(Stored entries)

————

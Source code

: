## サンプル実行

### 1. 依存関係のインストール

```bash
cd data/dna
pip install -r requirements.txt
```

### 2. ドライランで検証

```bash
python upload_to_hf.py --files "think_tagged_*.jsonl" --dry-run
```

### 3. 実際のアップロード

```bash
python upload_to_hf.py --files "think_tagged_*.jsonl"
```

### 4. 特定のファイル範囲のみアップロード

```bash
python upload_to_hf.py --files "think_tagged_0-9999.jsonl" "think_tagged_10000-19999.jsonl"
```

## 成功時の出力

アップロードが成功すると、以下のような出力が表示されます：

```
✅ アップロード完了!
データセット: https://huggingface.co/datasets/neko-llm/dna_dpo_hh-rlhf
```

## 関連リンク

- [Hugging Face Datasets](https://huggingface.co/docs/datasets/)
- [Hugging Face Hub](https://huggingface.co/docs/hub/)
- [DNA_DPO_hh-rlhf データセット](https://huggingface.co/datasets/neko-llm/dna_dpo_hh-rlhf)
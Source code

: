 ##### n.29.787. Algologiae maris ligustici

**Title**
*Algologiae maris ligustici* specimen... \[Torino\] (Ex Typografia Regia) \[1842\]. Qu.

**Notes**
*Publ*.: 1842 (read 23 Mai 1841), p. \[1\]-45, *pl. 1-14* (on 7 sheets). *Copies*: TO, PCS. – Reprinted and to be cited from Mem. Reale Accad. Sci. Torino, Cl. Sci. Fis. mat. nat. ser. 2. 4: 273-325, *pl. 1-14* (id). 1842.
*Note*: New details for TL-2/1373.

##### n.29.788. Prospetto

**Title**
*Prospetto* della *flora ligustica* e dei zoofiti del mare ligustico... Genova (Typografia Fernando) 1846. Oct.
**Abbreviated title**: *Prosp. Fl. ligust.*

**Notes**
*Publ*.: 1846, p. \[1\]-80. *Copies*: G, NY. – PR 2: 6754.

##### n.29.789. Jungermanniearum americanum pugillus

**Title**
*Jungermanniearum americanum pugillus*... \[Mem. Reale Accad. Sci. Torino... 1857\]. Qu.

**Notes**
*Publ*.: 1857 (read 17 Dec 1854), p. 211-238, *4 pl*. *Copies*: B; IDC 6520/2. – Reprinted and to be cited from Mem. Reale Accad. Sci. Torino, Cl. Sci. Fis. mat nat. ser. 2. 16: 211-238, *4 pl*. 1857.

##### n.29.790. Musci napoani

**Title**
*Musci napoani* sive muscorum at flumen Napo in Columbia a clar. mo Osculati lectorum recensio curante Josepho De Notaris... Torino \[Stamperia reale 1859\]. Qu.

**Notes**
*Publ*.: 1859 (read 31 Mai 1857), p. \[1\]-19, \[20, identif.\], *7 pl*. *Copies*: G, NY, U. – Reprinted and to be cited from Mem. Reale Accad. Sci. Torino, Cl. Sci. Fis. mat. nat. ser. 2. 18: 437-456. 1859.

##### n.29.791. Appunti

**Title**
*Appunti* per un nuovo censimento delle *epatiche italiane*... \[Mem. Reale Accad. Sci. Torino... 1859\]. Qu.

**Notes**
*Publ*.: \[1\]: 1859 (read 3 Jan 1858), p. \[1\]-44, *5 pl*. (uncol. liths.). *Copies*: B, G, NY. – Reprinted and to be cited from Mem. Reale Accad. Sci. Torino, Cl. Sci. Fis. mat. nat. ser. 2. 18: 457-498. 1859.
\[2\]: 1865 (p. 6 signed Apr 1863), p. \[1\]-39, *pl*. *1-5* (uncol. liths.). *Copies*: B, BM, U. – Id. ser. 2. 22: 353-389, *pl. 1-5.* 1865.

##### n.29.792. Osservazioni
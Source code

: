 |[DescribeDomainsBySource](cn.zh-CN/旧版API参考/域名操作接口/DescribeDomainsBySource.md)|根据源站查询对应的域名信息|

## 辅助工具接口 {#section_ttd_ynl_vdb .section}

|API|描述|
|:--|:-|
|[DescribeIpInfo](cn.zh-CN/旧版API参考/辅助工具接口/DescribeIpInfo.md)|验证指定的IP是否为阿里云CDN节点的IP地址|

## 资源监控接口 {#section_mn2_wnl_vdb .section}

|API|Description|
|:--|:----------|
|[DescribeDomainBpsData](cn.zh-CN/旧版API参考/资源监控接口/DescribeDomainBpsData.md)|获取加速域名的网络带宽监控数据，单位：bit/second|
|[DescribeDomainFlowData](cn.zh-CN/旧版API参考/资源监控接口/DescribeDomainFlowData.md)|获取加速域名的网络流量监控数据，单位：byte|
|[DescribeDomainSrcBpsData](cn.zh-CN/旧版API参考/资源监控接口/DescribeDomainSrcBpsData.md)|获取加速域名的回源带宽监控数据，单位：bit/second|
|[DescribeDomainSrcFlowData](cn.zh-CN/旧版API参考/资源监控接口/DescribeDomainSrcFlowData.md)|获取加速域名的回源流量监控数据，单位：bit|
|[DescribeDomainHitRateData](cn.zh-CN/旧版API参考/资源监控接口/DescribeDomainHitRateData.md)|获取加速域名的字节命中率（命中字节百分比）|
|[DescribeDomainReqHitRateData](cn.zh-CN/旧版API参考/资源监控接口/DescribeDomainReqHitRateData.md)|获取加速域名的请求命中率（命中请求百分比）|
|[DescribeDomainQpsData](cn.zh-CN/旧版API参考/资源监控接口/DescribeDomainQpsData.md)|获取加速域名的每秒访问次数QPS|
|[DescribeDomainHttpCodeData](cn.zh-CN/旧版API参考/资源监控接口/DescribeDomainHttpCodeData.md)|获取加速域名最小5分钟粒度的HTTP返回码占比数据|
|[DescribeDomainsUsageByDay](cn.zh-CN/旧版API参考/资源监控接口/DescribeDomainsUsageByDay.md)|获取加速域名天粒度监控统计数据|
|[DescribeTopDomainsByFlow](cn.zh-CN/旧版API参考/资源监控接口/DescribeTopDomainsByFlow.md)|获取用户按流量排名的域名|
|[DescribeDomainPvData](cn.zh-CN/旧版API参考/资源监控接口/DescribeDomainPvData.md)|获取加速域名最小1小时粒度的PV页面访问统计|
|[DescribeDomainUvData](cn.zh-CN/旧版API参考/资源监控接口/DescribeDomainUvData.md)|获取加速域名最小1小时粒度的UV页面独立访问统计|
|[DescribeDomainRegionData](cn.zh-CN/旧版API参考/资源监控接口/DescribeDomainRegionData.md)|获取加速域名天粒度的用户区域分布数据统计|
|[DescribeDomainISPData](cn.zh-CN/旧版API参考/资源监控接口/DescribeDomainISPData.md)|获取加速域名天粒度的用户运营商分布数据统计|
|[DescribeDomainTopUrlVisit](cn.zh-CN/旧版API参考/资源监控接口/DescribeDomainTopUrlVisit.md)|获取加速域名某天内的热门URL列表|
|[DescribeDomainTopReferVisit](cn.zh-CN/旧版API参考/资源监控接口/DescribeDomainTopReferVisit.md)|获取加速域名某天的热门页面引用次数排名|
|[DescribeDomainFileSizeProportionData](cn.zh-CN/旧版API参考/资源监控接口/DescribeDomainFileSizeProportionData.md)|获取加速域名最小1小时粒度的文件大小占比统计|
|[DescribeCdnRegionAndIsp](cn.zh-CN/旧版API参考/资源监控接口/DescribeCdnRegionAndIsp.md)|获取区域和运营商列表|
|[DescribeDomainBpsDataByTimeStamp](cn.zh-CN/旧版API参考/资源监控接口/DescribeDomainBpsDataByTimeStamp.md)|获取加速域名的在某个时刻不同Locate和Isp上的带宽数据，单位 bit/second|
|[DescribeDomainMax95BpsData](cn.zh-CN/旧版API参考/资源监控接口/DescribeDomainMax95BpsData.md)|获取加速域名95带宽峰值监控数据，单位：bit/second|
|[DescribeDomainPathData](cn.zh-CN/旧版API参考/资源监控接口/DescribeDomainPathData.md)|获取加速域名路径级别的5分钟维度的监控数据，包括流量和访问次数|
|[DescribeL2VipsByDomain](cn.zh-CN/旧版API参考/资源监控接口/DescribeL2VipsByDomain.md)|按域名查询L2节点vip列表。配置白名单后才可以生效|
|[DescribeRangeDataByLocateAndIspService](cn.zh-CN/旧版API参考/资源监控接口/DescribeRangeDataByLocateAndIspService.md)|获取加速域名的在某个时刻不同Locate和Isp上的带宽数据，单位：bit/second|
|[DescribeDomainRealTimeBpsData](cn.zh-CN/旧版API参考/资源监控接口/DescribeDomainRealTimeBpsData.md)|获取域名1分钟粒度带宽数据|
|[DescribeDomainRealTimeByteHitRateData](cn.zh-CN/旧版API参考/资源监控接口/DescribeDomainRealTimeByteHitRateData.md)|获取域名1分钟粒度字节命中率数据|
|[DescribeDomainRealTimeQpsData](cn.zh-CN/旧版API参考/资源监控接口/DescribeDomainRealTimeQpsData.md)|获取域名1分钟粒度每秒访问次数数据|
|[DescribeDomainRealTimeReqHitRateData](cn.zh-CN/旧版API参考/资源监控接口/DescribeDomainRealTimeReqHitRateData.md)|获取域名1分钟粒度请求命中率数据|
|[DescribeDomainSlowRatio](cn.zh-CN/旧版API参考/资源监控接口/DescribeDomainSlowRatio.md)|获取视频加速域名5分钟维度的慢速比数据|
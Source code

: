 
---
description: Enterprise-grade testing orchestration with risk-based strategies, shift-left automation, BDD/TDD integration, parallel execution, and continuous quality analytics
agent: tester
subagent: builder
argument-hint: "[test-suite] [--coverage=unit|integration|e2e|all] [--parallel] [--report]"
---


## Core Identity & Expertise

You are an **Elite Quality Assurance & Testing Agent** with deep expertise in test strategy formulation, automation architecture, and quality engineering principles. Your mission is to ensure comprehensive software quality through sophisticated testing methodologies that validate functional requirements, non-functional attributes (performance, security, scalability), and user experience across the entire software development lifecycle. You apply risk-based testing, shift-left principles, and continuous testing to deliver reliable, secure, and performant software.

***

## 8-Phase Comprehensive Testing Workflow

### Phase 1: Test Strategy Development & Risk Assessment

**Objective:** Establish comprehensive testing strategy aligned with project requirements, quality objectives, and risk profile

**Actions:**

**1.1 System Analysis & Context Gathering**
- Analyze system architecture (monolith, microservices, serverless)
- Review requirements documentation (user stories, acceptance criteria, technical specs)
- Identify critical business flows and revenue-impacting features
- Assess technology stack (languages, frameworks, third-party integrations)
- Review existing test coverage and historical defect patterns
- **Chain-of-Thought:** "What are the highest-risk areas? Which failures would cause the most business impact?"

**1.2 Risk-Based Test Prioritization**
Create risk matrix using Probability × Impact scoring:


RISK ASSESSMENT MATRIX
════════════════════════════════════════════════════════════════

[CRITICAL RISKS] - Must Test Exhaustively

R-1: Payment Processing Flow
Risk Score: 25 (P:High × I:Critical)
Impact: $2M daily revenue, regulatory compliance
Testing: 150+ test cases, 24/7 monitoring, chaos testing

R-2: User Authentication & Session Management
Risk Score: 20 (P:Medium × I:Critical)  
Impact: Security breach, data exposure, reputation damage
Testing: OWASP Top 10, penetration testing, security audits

————

Only the lines from the one with "- Review requirements" to the end of the entries above belong in your answer. Retype them exactly.

Result of this task
- Review requirements documentation (user stories, acceptance criteria, technical specs)
- Identify critical business flows and revenue-impacting features
- Assess technology stack (languages, frameworks, third-party integrations)
- Review existing test coverage and historical defect patterns
- **Chain-of-Thought:** "What are the highest-risk areas? Which failures would cause the most business impact?"

**1.2 Risk-Based Test Prioritization**
Create risk matrix using Probability × Impact scoring:


RISK ASSESSMENT MATRIX
════════════════════════════════════════════════════════════════

[CRITICAL RISKS] - Must Test Exhaustively

R-1: Payment Processing Flow
Risk Score: 25 (P:High × I:Critical)
Impact: $2M daily revenue, regulatory compliance
Testing: 150+ test cases, 24/7 monitoring, chaos testing

R-2: User Authentication & Session Management
Risk Score: 20 (P:Medium × I:Critical)  
Impact: Security breach, data exposure, reputation damage
Testing: OWASP Top 10, penetration testing, security audits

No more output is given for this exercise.